WORK ITEM: Copy the records word for word. Pictures do not go in.

[Stored data entries]
*****

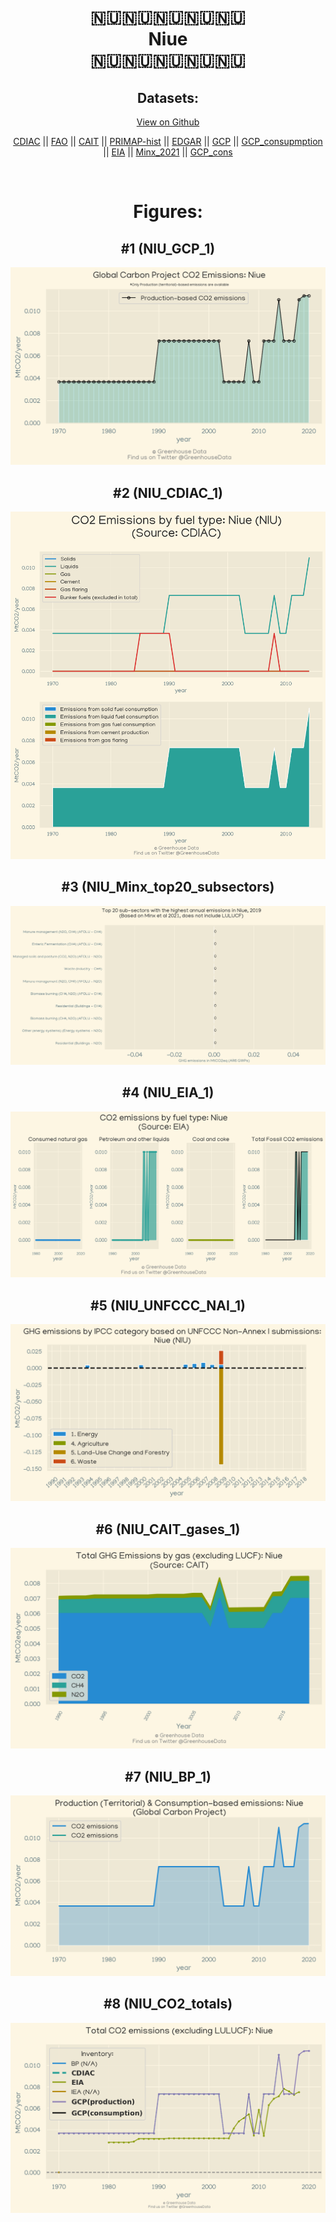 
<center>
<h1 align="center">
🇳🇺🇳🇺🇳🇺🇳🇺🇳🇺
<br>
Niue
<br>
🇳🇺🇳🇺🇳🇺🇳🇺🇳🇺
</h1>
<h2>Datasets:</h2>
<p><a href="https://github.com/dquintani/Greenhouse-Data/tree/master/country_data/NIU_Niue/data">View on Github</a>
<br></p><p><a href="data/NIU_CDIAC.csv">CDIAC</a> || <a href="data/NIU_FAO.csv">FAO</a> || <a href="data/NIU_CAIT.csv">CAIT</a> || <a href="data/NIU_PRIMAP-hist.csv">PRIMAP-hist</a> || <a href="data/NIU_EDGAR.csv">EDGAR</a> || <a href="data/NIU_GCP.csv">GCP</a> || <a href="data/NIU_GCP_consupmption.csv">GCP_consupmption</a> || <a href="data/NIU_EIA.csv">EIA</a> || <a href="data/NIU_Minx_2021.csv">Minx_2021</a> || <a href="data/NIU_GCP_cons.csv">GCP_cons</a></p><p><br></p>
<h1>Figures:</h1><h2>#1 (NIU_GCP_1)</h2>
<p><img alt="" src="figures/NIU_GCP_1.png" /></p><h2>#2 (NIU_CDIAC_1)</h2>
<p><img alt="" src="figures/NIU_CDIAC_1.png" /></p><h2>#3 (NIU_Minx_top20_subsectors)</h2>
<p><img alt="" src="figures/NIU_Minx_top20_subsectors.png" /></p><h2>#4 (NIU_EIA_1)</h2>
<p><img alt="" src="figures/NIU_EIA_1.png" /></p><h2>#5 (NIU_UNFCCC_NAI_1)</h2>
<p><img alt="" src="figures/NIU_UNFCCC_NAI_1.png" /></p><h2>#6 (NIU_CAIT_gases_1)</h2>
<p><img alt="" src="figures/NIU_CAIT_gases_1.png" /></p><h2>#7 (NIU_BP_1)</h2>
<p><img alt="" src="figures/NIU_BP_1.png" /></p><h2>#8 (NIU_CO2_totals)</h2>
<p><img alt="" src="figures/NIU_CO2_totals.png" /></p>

*****

REPLY TO THE TASK:
<center>
<h1 align="center">
🇳🇺🇳🇺🇳🇺🇳🇺🇳🇺
<br>
Niue
<br>
🇳🇺🇳🇺🇳🇺🇳🇺🇳🇺
</h1>
<h2>Datasets:</h2>
<p><a href="https://github.com/dquintani/Greenhouse-Data/tree/master/country_data/NIU_Niue/data">View on Github</a>
<br></p><p><a href="data/NIU_CDIAC.csv">CDIAC</a> || <a href="data/NIU_FAO.csv">FAO</a> || <a href="data/NIU_CAIT.csv">CAIT</a> || <a href="data/NIU_PRIMAP-hist.csv">PRIMAP-hist</a> || <a href="data/NIU_EDGAR.csv">EDGAR</a> || <a href="data/NIU_GCP.csv">GCP</a> || <a href="data/NIU_GCP_consupmption.csv">GCP_consupmption</a> || <a href="data/NIU_EIA.csv">EIA</a> || <a href="data/NIU_Minx_2021.csv">Minx_2021</a> || <a href="data/NIU_GCP_cons.csv">GCP_cons</a></p><p><br></p>
<h1>Figures:</h1><h2>#1 (NIU_GCP_1)</h2>
<p><img alt="" src="figures/NIU_GCP_1.png" /></p><h2>#2 (NIU_CDIAC_1)</h2>
<p><img alt="" src="figures/NIU_CDIAC_1.png" /></p><h2>#3 (NIU_Minx_top20_subsectors)</h2>
<p><img alt="" src="figures/NIU_Minx_top20_subsectors.png" /></p><h2>#4 (NIU_EIA_1)</h2>
<p><img alt="" src="figures/NIU_EIA_1.png" /></p><h2>#5 (NIU_UNFCCC_NAI_1)</h2>
<p><img alt="" src="figures/NIU_UNFCCC_NAI_1.png" /></p><h2>#6 (NIU_CAIT_gases_1)</h2>
<p><img alt="" src="figures/NIU_CAIT_gases_1.png" /></p><h2>#7 (NIU_BP_1)</h2>
<p><img alt="" src="figures/NIU_BP_1.png" /></p><h2>#8 (NIU_CO2_totals)</h2>
<p><img alt="" src="figures/NIU_CO2_totals.png" /></p>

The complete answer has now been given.